An alligator that bit a Georgia woman Monday on Hilton Head Island waited until her back was turned before attacking, according to the victim and her family.
"He came after us," said Irma Heape, 55, who was fishing in Shipyard Plantation with her son Aaron when the eight-foot reptile shot from the water and clamped down on her right foot.
"We never provoked him or anything," the Hephziba, Ga., resident said.
Although she was treated at the scene by paramedics, Heape was later taken to Hilton Head Hospital by her husband, Butch. She spent Monday night in the emergency room awaiting surgery to repair broken bones in her foot. She also needed numerous stitches to close lacerations and puncture wounds.
She was released Tuesday afternoon and has been relying on a walker and oversized medical boot to get around.

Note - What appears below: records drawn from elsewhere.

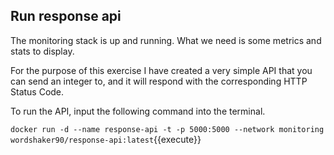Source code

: 
## Run response api

The monitoring stack is up and running. What we need is some metrics and stats to display.

For the purpose of this exercise I have created a very simple API that you can send an integer to, and it will respond with the corresponding HTTP Status Code.

To run the API, input the following command into the terminal.

`docker run -d --name response-api -t -p 5000:5000 --network monitoring wordshaker90/response-api:latest`{{execute}}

The incident happened shortly after 8 p.m. Heape and her son were fishing in the lagoon behind their Egret Point vacation condo when the gator swam within about 10 feet.
"My daughter said 'There's that gator!' and I turned around to run, and my son grabbed me, and I guess pulled my foot out of its mouth," she recalled.
Aaron Heape, 19, says he pushed his mom onto shore as the gator struck. The creature let go of her foot almost immediately.
"It all happened in about two seconds," he said.
'A DANGEROUS SITUATION'
Beaufort County resident Tom Murphy, who worked for 33 years for the S.C. Department of Natural Resources before retiring, said unprovoked alligator attacks against people are rare.
Based on details of the Heape attack, he and other alligator experts suggested the animal had grown too accustomed to people.
"Once they associate people and food, it becomes a dangerous situation," said Murphy, who continues to study the big reptiles. "That can be from intentional feeding or incidental (feeding), where a fisherman is trying to fish and the alligator gets the fish before he can pull it out.
"The more experience they have with that, the more risky it becomes."
Crews from the Hilton Head animal control company Critter Management tried but were unable to find the alligator earlier this week. Company officials did not return a phone call Thursday seeking an update on the search.
If the creature is identified and later caught, it would almost certainly be destroyed.
"You can't move them," Murphy said, citing examples where alligators have traveled 60 miles back to their nests after being relocated.
News about the alligator attack spread through Shipyard Plantation this week, but it wasn't enough to keep the Finn family from mullet fishing Thursday afternoon in a lagoon near Shipyard Golf Club.
"I don't see them as a problem," said Ben Finn, whose family traveled to the island from Louisville, Ky. "But when the big ones come, we tend to leave when they swim up."
Heape, who is expected to make a full recovery, hasn't let the incident sour her on Hilton Head.
"It's not going to keep me from coming back."